And the gods of Joy and Laughter, who cannot breathe in such an atmosphere, would silently depart. Now, however, they had found their way back, slipping easily and gladly into the place they loved.

When, half an hour later, Michael limped down the garden path with Paul, he nodded in the direction of studio number seven.

“Shall we say Tuesday afternoon for our call?” he asked carelessly.

Paul had a momentary feeling of surprise. He did not show it.
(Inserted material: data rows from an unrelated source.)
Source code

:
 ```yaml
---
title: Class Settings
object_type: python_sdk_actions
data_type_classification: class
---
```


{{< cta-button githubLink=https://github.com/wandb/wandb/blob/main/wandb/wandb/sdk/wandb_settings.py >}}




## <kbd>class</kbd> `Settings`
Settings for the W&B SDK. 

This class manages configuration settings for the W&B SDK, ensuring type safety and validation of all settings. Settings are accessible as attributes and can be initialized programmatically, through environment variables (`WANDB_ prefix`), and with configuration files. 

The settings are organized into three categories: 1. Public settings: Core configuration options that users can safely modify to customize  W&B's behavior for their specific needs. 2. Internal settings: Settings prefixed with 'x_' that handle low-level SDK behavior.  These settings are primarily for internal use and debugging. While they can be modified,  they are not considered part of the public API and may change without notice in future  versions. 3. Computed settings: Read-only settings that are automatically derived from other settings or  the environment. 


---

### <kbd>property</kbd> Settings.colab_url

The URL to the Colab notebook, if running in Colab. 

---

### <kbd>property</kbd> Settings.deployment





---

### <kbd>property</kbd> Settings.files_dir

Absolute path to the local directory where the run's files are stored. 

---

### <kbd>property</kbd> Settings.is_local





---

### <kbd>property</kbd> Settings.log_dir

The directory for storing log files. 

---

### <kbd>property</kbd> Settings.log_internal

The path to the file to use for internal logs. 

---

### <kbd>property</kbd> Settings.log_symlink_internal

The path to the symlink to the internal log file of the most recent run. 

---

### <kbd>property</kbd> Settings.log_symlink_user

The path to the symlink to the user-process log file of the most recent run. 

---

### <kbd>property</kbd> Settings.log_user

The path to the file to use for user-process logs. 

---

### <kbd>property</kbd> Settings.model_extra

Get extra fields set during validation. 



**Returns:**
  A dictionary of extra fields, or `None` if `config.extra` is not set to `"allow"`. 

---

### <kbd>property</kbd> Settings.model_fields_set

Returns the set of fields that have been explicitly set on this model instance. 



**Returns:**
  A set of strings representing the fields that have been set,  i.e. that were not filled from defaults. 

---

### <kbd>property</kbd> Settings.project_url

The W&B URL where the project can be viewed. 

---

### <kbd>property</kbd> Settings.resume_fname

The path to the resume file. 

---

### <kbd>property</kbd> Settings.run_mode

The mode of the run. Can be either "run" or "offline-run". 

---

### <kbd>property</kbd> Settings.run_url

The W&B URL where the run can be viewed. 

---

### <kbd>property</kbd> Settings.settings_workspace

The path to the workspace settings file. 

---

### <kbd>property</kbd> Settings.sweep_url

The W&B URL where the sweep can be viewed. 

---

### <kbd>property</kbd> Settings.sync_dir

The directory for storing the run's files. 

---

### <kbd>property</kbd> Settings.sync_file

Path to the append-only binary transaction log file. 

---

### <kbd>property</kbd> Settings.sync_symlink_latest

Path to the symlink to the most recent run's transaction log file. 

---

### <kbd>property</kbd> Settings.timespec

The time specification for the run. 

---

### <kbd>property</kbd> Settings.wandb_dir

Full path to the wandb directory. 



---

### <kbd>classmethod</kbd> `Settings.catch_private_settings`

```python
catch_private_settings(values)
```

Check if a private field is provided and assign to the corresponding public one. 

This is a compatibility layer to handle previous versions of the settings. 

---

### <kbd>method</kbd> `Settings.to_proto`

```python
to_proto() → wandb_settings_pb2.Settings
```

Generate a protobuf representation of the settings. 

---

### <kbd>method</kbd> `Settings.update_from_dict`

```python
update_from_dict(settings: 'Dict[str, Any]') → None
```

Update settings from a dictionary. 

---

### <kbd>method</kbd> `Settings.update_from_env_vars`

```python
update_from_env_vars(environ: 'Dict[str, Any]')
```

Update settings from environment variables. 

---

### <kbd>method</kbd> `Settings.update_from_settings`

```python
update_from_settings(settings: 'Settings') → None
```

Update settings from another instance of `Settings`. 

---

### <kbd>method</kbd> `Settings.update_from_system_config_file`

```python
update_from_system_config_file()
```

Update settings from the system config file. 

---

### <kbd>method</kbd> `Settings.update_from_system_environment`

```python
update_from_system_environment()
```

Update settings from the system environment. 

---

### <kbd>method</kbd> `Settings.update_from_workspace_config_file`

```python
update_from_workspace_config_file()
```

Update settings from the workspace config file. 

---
“Right,” he replied equally carelessly.

And the little faun laughed to hear them, and piped a madder dance still to the rose-petals which had whirled below his pedestal at intervals throughout the day.


CHAPTER VIII
A MAN’S CONSCIENCE

JASPER Merton was a man who had been born with a curious kind of conscience. He was perpetually looking at it, dusting it, and seeing that it kept in what he considered perfect working order. In reality it only worked spasmodically and at unexpected intervals. He possessed, also, an enormous amount of that quality which is generally termed artistic sensitiveness, but which is most frequently a polite and pretty name for selfishness. He see-sawed between conscience and—it must be given its right name—selfishness, in a manner which made his life not only uncomfortable to himself, but almost equally uncomfortable to others.

He had, too, a skeleton which he kept in a cupboard, in other words, in a small—a very small—house in Chiswick. That skeleton was a woman. She was his wife, and a secret.